Conceitos fundamentais /

Algumas noções sobre o formalismo quântico

(c) do autor Silvio Seno Chibeni






Duas das noções mais importantes nas teorias físicas são as de estado e a de grandeza, quantidade ou magnitude física. De um modo geral, estados são caracterizações básicas dos objetos físicos tratados pela teoria. As grandezas físicas são as propriedades mensuráveis desses objetos. 

Vejamos, para comparação, como essas noções são definidas na mecânica clássica. Pensando no caso mais simples possível, ou seja o de uma partícula, ou “ponto material” de massa m, o estado mecânico clássico é representado pelo conjunto de seis números, usualmente simbolizados por (x, y, z, px, py, pz), ou, em notação vetorial, (r, p).
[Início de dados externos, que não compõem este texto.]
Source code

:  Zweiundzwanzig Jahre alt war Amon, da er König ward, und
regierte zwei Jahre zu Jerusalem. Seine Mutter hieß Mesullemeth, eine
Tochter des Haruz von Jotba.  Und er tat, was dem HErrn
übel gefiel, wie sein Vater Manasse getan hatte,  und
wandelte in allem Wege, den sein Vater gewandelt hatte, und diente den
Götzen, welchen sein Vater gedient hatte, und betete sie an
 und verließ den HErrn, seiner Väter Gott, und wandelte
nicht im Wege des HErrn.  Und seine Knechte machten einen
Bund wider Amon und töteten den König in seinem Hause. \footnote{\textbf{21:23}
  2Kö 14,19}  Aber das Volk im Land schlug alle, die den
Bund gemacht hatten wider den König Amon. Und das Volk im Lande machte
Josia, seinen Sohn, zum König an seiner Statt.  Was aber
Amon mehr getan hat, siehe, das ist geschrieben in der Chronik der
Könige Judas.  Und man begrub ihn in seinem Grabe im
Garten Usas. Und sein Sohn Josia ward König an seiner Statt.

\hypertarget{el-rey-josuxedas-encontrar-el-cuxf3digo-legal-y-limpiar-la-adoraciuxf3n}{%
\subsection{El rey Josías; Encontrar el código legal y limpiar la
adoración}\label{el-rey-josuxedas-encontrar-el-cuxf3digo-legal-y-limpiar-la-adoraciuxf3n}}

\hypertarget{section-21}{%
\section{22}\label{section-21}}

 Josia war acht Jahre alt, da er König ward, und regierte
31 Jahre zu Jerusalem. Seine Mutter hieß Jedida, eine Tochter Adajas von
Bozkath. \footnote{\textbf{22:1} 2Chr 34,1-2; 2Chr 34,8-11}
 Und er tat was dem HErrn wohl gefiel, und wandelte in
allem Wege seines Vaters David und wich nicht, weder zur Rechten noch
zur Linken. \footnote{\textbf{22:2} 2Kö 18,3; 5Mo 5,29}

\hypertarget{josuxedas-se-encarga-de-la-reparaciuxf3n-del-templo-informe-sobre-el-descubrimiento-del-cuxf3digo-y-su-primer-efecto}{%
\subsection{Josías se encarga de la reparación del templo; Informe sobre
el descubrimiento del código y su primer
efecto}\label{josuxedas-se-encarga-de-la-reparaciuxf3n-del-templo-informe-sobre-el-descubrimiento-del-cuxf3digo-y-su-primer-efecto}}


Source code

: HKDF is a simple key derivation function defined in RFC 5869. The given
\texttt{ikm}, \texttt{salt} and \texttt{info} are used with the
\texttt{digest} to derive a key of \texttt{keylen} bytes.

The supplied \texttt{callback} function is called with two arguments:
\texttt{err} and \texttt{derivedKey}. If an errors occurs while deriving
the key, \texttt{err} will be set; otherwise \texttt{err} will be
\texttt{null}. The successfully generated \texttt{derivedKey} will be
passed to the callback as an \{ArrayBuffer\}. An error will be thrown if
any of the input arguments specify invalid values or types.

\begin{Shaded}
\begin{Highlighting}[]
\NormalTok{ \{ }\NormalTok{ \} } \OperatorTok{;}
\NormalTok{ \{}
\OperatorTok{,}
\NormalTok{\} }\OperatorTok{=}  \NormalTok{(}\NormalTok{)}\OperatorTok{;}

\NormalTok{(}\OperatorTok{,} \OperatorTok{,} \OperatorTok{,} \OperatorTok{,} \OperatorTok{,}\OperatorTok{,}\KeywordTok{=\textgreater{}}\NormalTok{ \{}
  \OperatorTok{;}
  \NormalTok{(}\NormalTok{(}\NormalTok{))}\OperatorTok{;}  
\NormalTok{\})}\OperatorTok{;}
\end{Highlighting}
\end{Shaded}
As grandezas físicas, por outro lado, são representadas por funções que têm esses números como argumentos, A = f (r, p). Exemplos simples seriam a posição, r, o momentum p (que são as grandezas que entram na composição do estado), a energia cinética, p2/2m, a energia potencial armazenada numa mola, kx2/2, etc.

Estados em geral evoluem com o tempo, em virtude de ações exercidas sobre o corpo. Na mecânica clássica, a equação fundamental que rege essa evolução é, como se sabe, a segunda lei de Newton, F = m a. Essa evolução temporal é completamente determinista, ou seja, dado um estado inicial, (r0, p0), e as forças que agem sobre o objeto, a equação permite em princípio o cálculo do estado num outro instante t qualquer, (rt, pt).

Passemos agora à situação na mecânica quântica (MQ). Esta apresentação é muito simplificada, mas os aspectos mais importantes para uma discussão dos fundamentos e implicações filosóficas da teoria não serão afetados por essa simplificação.

Estados quânticos são representados por funções das coordenadas espaciais (ou, alternativamente, do momentum) e do tempo: Ψ(r, t), ou Ψ(p, t). Tais funções são conhecidas como funções de estado, ou funções de onda. A última denominação se deve ao fato de que as primeiras funções investigadas eram de tipo “ondulatório”, como a função que representa uma partícula com velocidade constante, que em uma dimensão seria: Ψ(x) = N exp (2πi mv x / h), cujas partes reais e imaginárias são ondas sinusoidais. O conjunto das funções de estado dos objetos quânticos formam estruturas matemáticas chamadas espaços de Hilbert. De um modo mais geral, então, deve-se dizer que os estados quânticos são “vetores” de espaços de Hilbert. (Mas não se trata necessariamente de vetores do tipo mais simples, usado na física clássica.)

As grandezas físicas quânticas são representadas por operadores no espaço de Hilbert associado ao objeto. Em termos simplificados, um operador é algo que transforma um vetor do espaço em outro, e se simboliza:

Ψ’ = ΑΨ

Assim, o operador A corresponde, no formalismo, à grandeza física A. . (É comum que se use o mesmo símbolo para ambos o operador e a grandeza, mas isso pode levar a confusões.) Um exemplo de operador simples e importante é o operador momentum, que no caso unidimensional é P = - i (h/2π) ∂/∂x.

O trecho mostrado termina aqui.